From the first line to the last, please reproduce the material exactly, skipping the pictures.

DATASET ENTRIES Start Marker

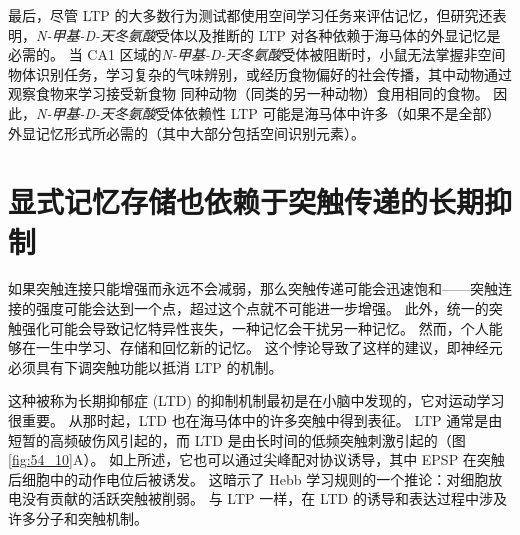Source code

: 最后，尽管 LTP 的大多数行为测试都使用空间学习任务来评估记忆，但研究还表明，\textit{N-甲基-D-天冬氨酸}受体以及推断的 LTP 对各种依赖于海马体的外显记忆是必需的。
当 CA1 区域的\textit{N-甲基-D-天冬氨酸}受体被阻断时，小鼠无法掌握非空间物体识别任务，学习复杂的气味辨别，或经历食物偏好的社会传播，其中动物通过观察食物来学习接受新食物 同种动物（同类的另一种动物）食用相同的食物。
因此，\textit{N-甲基-D-天冬氨酸}受体依赖性 LTP 可能是海马体中许多（如果不是全部）外显记忆形式所必需的（其中大部分包括空间识别元素）。



\section{显式记忆存储也依赖于突触传递的长期抑制}

如果突触连接只能增强而永远不会减弱，那么突触传递可能会迅速饱和——突触连接的强度可能会达到一个点，超过这个点就不可能进一步增强。
此外，统一的突触强化可能会导致记忆特异性丧失，一种记忆会干扰另一种记忆。
然而，个人能够在一生中学习、存储和回忆新的记忆。
这个悖论导致了这样的建议，即神经元必须具有下调突触功能以抵消 LTP 的机制。


这种被称为长期抑郁症 (LTD) 的抑制机制最初是在小脑中发现的，它对运动学习很重要。
从那时起，LTD 也在海马体中的许多突触中得到表征。 LTP 通常是由短暂的高频破伤风引起的，而 LTD 是由长时间的低频突触刺激引起的（图 \ref{fig:54_10}A）。
如上所述，它也可以通过尖峰配对协议诱导，其中 EPSP 在突触后细胞中的动作电位后被诱发。
这暗示了 Hebb 学习规则的一个推论：对细胞放电没有贡献的活跃突触被削弱。
与 LTP 一样，在 LTD 的诱导和表达过程中涉及许多分子和突触机制。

DATASET ENTRIES End Marker

TASK RESULT:
Source code

: 最后，尽管 LTP 的大多数行为测试都使用空间学习任务来评估记忆，但研究还表明，\textit{N-甲基-D-天冬氨酸}受体以及推断的 LTP 对各种依赖于海马体的外显记忆是必需的。
当 CA1 区域的\textit{N-甲基-D-天冬氨酸}受体被阻断时，小鼠无法掌握非空间物体识别任务，学习复杂的气味辨别，或经历食物偏好的社会传播，其中动物通过观察食物来学习接受新食物 同种动物（同类的另一种动物）食用相同的食物。
因此，\textit{N-甲基-D-天冬氨酸}受体依赖性 LTP 可能是海马体中许多（如果不是全部）外显记忆形式所必需的（其中大部分包括空间识别元素）。



\section{显式记忆存储也依赖于突触传递的长期抑制}

如果突触连接只能增强而永远不会减弱，那么突触传递可能会迅速饱和——突触连接的强度可能会达到一个点，超过这个点就不可能进一步增强。
此外，统一的突触强化可能会导致记忆特异性丧失，一种记忆会干扰另一种记忆。
然而，个人能够在一生中学习、存储和回忆新的记忆。
这个悖论导致了这样的建议，即神经元必须具有下调突触功能以抵消 LTP 的机制。


这种被称为长期抑郁症 (LTD) 的抑制机制最初是在小脑中发现的，它对运动学习很重要。
从那时起，LTD 也在海马体中的许多突触中得到表征。 LTP 通常是由短暂的高频破伤风引起的，而 LTD 是由长时间的低频突触刺激引起的（图 \ref{fig:54_10}A）。
如上所述，它也可以通过尖峰配对协议诱导，其中 EPSP 在突触后细胞中的动作电位后被诱发。
这暗示了 Hebb 学习规则的一个推论：对细胞放电没有贡献的活跃突触被削弱。
与 LTP 一样，在 LTD 的诱导和表达过程中涉及许多分子和突触机制。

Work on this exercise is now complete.